Fighting the Hand That Bleeds You
TURNING A BLIND EYE: Judy Taege isn’t talking to me. If I were Judy Taege, I wouldn’t talk to me either. Or anybody else in Santa Barbara, for that matter. And she’s not. At least not without a lawyer from the State’s Attorney General’s office glued to her elbow. Taege-who lives in Fresno-is of local interest because of her work with the California Adoption Agency , where for many years she’s struggled to find decent homes for some of the most abused, traumatized, and hardest-to-place kids on the planet. She testified in Santa Barbara a couple months ago during the trial of Sylvia Jovanna Vasquez , the popular Santa Barbara childcare provider who pleaded guilty to four felony counts of child endangerment for, among other things, locking up three of her four adopted children, two in cages.

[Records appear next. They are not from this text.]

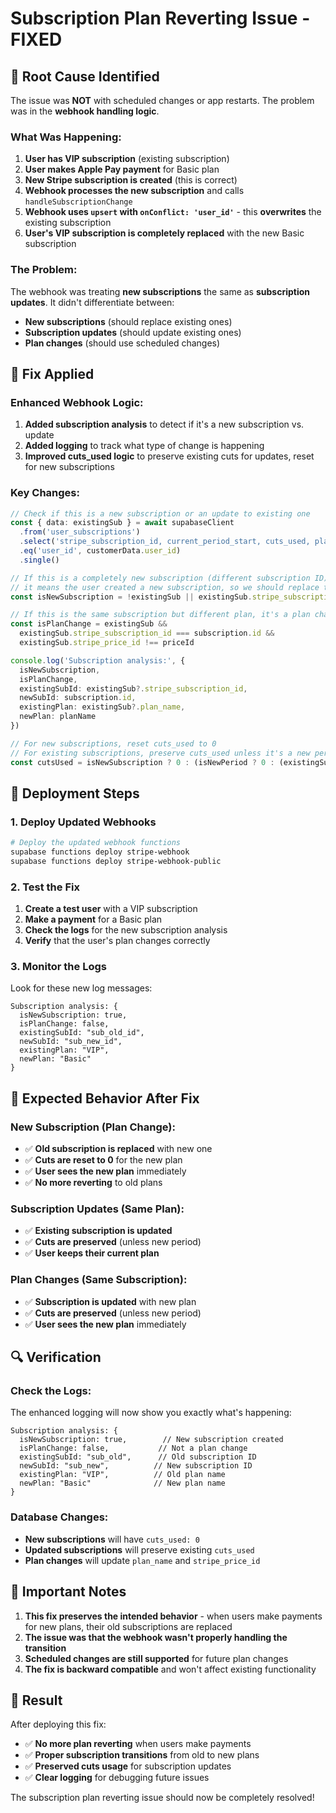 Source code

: # Subscription Plan Reverting Issue - FIXED

## 🚨 **Root Cause Identified**

The issue was **NOT** with scheduled changes or app restarts. The problem was in the **webhook handling logic**.

### **What Was Happening:**

1. **User has VIP subscription** (existing subscription)
2. **User makes Apple Pay payment** for Basic plan  
3. **New Stripe subscription is created** (this is correct)
4. **Webhook processes the new subscription** and calls `handleSubscriptionChange`
5. **Webhook uses `upsert` with `onConflict: 'user_id'`** - this **overwrites** the existing subscription
6. **User's VIP subscription is completely replaced** with the new Basic subscription

### **The Problem:**
The webhook was treating **new subscriptions** the same as **subscription updates**. It didn't differentiate between:
- **New subscriptions** (should replace existing ones)
- **Subscription updates** (should update existing ones)  
- **Plan changes** (should use scheduled changes)

## 🔧 **Fix Applied**

### **Enhanced Webhook Logic:**

1. **Added subscription analysis** to detect if it's a new subscription vs. update
2. **Added logging** to track what type of change is happening
3. **Improved cuts_used logic** to preserve existing cuts for updates, reset for new subscriptions

### **Key Changes:**

```typescript
// Check if this is a new subscription or an update to existing one
const { data: existingSub } = await supabaseClient
  .from('user_subscriptions')
  .select('stripe_subscription_id, current_period_start, cuts_used, plan_name, stripe_price_id')
  .eq('user_id', customerData.user_id)
  .single()

// If this is a completely new subscription (different subscription ID), 
// it means the user created a new subscription, so we should replace the old one
const isNewSubscription = !existingSub || existingSub.stripe_subscription_id !== subscription.id

// If this is the same subscription but different plan, it's a plan change
const isPlanChange = existingSub && 
  existingSub.stripe_subscription_id === subscription.id && 
  existingSub.stripe_price_id !== priceId

console.log('Subscription analysis:', {
  isNewSubscription,
  isPlanChange,
  existingSubId: existingSub?.stripe_subscription_id,
  newSubId: subscription.id,
  existingPlan: existingSub?.plan_name,
  newPlan: planName
})

// For new subscriptions, reset cuts_used to 0
// For existing subscriptions, preserve cuts_used unless it's a new period
const cutsUsed = isNewSubscription ? 0 : (isNewPeriod ? 0 : (existingSub?.cuts_used || 0))
```

## 🚀 **Deployment Steps**

### **1. Deploy Updated Webhooks**

```bash
# Deploy the updated webhook functions
supabase functions deploy stripe-webhook
supabase functions deploy stripe-webhook-public
```

### **2. Test the Fix**

1. **Create a test user** with a VIP subscription
2. **Make a payment** for a Basic plan
3. **Check the logs** for the new subscription analysis
4. **Verify** that the user's plan changes correctly

### **3. Monitor the Logs**

Look for these new log messages:
```
Subscription analysis: {
  isNewSubscription: true,
  isPlanChange: false,
  existingSubId: "sub_old_id",
  newSubId: "sub_new_id", 
  existingPlan: "VIP",
  newPlan: "Basic"
}
```

## 🎯 **Expected Behavior After Fix**

### **New Subscription (Plan Change):**
- ✅ **Old subscription is replaced** with new one
- ✅ **Cuts are reset to 0** for the new plan
- ✅ **User sees the new plan** immediately
- ✅ **No more reverting** to old plans

### **Subscription Updates (Same Plan):**
- ✅ **Existing subscription is updated**
- ✅ **Cuts are preserved** (unless new period)
- ✅ **User keeps their current plan**

### **Plan Changes (Same Subscription):**
- ✅ **Subscription is updated** with new plan
- ✅ **Cuts are preserved** (unless new period)
- ✅ **User sees the new plan** immediately

## 🔍 **Verification**

### **Check the Logs:**
The enhanced logging will now show you exactly what's happening:

```
Subscription analysis: {
  isNewSubscription: true,        // New subscription created
  isPlanChange: false,           // Not a plan change
  existingSubId: "sub_old",      // Old subscription ID
  newSubId: "sub_new",          // New subscription ID
  existingPlan: "VIP",          // Old plan name
  newPlan: "Basic"              // New plan name
}
```

### **Database Changes:**
- **New subscriptions** will have `cuts_used: 0`
- **Updated subscriptions** will preserve existing `cuts_used`
- **Plan changes** will update `plan_name` and `stripe_price_id`

## 🚨 **Important Notes**

1. **This fix preserves the intended behavior** - when users make payments for new plans, their old subscriptions are replaced
2. **The issue was that the webhook wasn't properly handling the transition**
3. **Scheduled changes are still supported** for future plan changes
4. **The fix is backward compatible** and won't affect existing functionality

## 🎉 **Result**

After deploying this fix:
- ✅ **No more plan reverting** when users make payments
- ✅ **Proper subscription transitions** from old to new plans
- ✅ **Preserved cuts usage** for subscription updates
- ✅ **Clear logging** for debugging future issues

The subscription plan reverting issue should now be completely resolved!
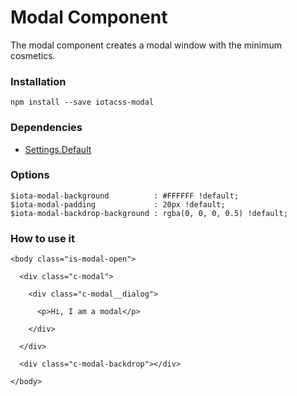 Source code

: # Modal Component #

The modal component creates a modal window with the minimum cosmetics.


### Installation ###

```
npm install --save iotacss-modal
```


### Dependencies ###

* [Settings.Default](https://github.com/iotacss/settings.default)


### Options ###

```
$iota-modal-background          : #FFFFFF !default;
$iota-modal-padding             : 20px !default;
$iota-modal-backdrop-background : rgba(0, 0, 0, 0.5) !default;
```


### How to use it ###

```
<body class="is-modal-open">

  <div class="c-modal">

    <div class="c-modal__dialog">

      <p>Hi, I am a modal</p>

    </div>

  </div>

  <div class="c-modal-backdrop"></div>

</body>
```
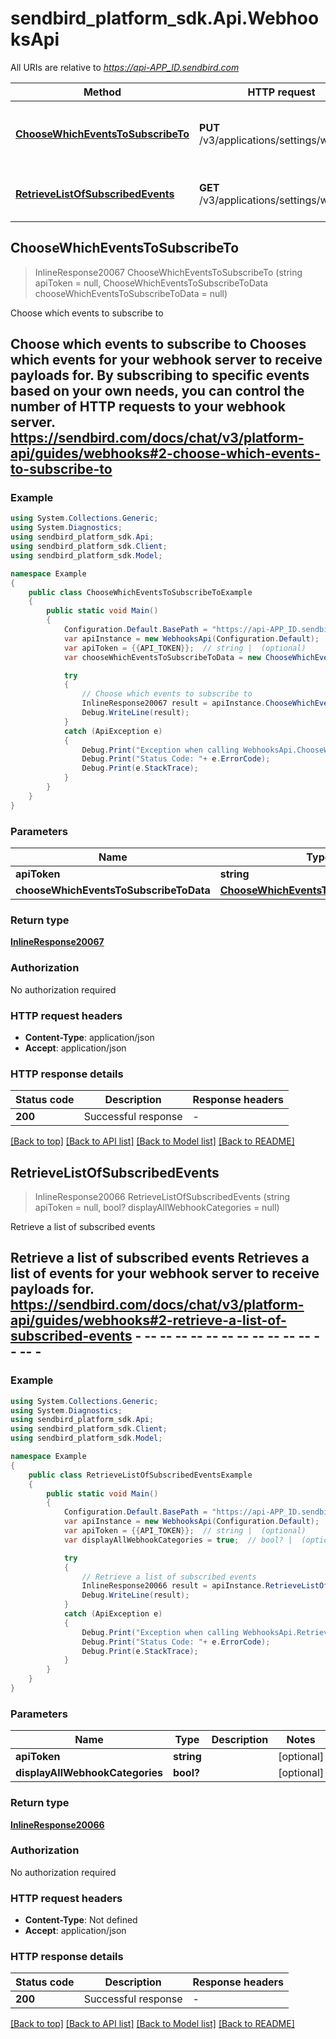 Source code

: # sendbird_platform_sdk.Api.WebhooksApi

All URIs are relative to *https://api-APP_ID.sendbird.com*

Method | HTTP request | Description
------------- | ------------- | -------------
[**ChooseWhichEventsToSubscribeTo**](WebhooksApi.md#choosewhicheventstosubscribeto) | **PUT** /v3/applications/settings/webhook | Choose which events to subscribe to
[**RetrieveListOfSubscribedEvents**](WebhooksApi.md#retrievelistofsubscribedevents) | **GET** /v3/applications/settings/webhook | Retrieve a list of subscribed events



## ChooseWhichEventsToSubscribeTo

> InlineResponse20067 ChooseWhichEventsToSubscribeTo (string apiToken = null, ChooseWhichEventsToSubscribeToData chooseWhichEventsToSubscribeToData = null)

Choose which events to subscribe to

## Choose which events to subscribe to  Chooses which events for your webhook server to receive payloads for. By subscribing to specific events based on your own needs, you can control the number of HTTP requests to your webhook server.  https://sendbird.com/docs/chat/v3/platform-api/guides/webhooks#2-choose-which-events-to-subscribe-to

### Example

```csharp
using System.Collections.Generic;
using System.Diagnostics;
using sendbird_platform_sdk.Api;
using sendbird_platform_sdk.Client;
using sendbird_platform_sdk.Model;

namespace Example
{
    public class ChooseWhichEventsToSubscribeToExample
    {
        public static void Main()
        {
            Configuration.Default.BasePath = "https://api-APP_ID.sendbird.com";
            var apiInstance = new WebhooksApi(Configuration.Default);
            var apiToken = {{API_TOKEN}};  // string |  (optional) 
            var chooseWhichEventsToSubscribeToData = new ChooseWhichEventsToSubscribeToData(); // ChooseWhichEventsToSubscribeToData |  (optional) 

            try
            {
                // Choose which events to subscribe to
                InlineResponse20067 result = apiInstance.ChooseWhichEventsToSubscribeTo(apiToken, chooseWhichEventsToSubscribeToData);
                Debug.WriteLine(result);
            }
            catch (ApiException e)
            {
                Debug.Print("Exception when calling WebhooksApi.ChooseWhichEventsToSubscribeTo: " + e.Message );
                Debug.Print("Status Code: "+ e.ErrorCode);
                Debug.Print(e.StackTrace);
            }
        }
    }
}
```

### Parameters


Name | Type | Description  | Notes
------------- | ------------- | ------------- | -------------
 **apiToken** | **string**|  | [optional] 
 **chooseWhichEventsToSubscribeToData** | [**ChooseWhichEventsToSubscribeToData**](ChooseWhichEventsToSubscribeToData.md)|  | [optional] 

### Return type

[**InlineResponse20067**](InlineResponse20067.md)

### Authorization

No authorization required

### HTTP request headers

- **Content-Type**: application/json
- **Accept**: application/json


### HTTP response details
| Status code | Description | Response headers |
|-------------|-------------|------------------|
| **200** | Successful response |  -  |

[[Back to top]](#)
[[Back to API list]](../README.md#documentation-for-api-endpoints)
[[Back to Model list]](../README.md#documentation-for-models)
[[Back to README]](../README.md)


## RetrieveListOfSubscribedEvents

> InlineResponse20066 RetrieveListOfSubscribedEvents (string apiToken = null, bool? displayAllWebhookCategories = null)

Retrieve a list of subscribed events

## Retrieve a list of subscribed events  Retrieves a list of events for your webhook server to receive payloads for.  https://sendbird.com/docs/chat/v3/platform-api/guides/webhooks#2-retrieve-a-list-of-subscribed-events - -- -- -- -- -- -- -- -- -- -- -- -- -- -

### Example

```csharp
using System.Collections.Generic;
using System.Diagnostics;
using sendbird_platform_sdk.Api;
using sendbird_platform_sdk.Client;
using sendbird_platform_sdk.Model;

namespace Example
{
    public class RetrieveListOfSubscribedEventsExample
    {
        public static void Main()
        {
            Configuration.Default.BasePath = "https://api-APP_ID.sendbird.com";
            var apiInstance = new WebhooksApi(Configuration.Default);
            var apiToken = {{API_TOKEN}};  // string |  (optional) 
            var displayAllWebhookCategories = true;  // bool? |  (optional) 

            try
            {
                // Retrieve a list of subscribed events
                InlineResponse20066 result = apiInstance.RetrieveListOfSubscribedEvents(apiToken, displayAllWebhookCategories);
                Debug.WriteLine(result);
            }
            catch (ApiException e)
            {
                Debug.Print("Exception when calling WebhooksApi.RetrieveListOfSubscribedEvents: " + e.Message );
                Debug.Print("Status Code: "+ e.ErrorCode);
                Debug.Print(e.StackTrace);
            }
        }
    }
}
```

### Parameters


Name | Type | Description  | Notes
------------- | ------------- | ------------- | -------------
 **apiToken** | **string**|  | [optional] 
 **displayAllWebhookCategories** | **bool?**|  | [optional] 

### Return type

[**InlineResponse20066**](InlineResponse20066.md)

### Authorization

No authorization required

### HTTP request headers

- **Content-Type**: Not defined
- **Accept**: application/json


### HTTP response details
| Status code | Description | Response headers |
|-------------|-------------|------------------|
| **200** | Successful response |  -  |

[[Back to top]](#)
[[Back to API list]](../README.md#documentation-for-api-endpoints)
[[Back to Model list]](../README.md#documentation-for-models)
[[Back to README]](../README.md)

It was Taege who gave Vasquez the green light to adopt these children in the first place.
Throughout Vasquez’s five-week trial-not regarding her guilt, but as to whether the charges should be reduced from felonies to misdemeanors-Taege was much on my mind. Sitting in Judge Frank Ochoa ‘s courtroom, I kept wondering how someone like Vasquez managed to adopt not just one child, but four. Vasquez’s attorney, Bob Sanger , sought to portray his client as a tragically misguided soul, heroically struggling to impose loving boundaries on damaged kids determined to act out in the most fecally and sexually disturbing ways possible. Ochoa conceded that Vasquez did some good, but he definitely wasn’t buying Sanger’s pitch.
Insisting the felony charges stand, Ochoa ordered Vasquez hauled off to county jail-as part of a 10-year suspended sentence-on the Friday before Mother’s Day . Ochoa was moved by the tearful testimony of the two child welfare workers who described the conditions uncovered in the Vasquez home as “cruelty” and “torture.” There were the locked cages, the white plastic buckets two of the kids had to poop in, the cold rooms, the cold outside showers, substandard meals, and harsh punishments. For all but the favored child-a gifted violin prodigy-Ochoa found basic childhood needs, like exercise, could be secured only by writing long homework essays “filled with contrition, apology, self loathing, self blame, and self hate.” And while Vasquez’s favorite enjoyed the run of the house, she was also injected with a drug to block the onset of puberty . She was also the subject of nearly 100 nude and semi-nude photos. Even with the best of intentions, this was some weird stuff.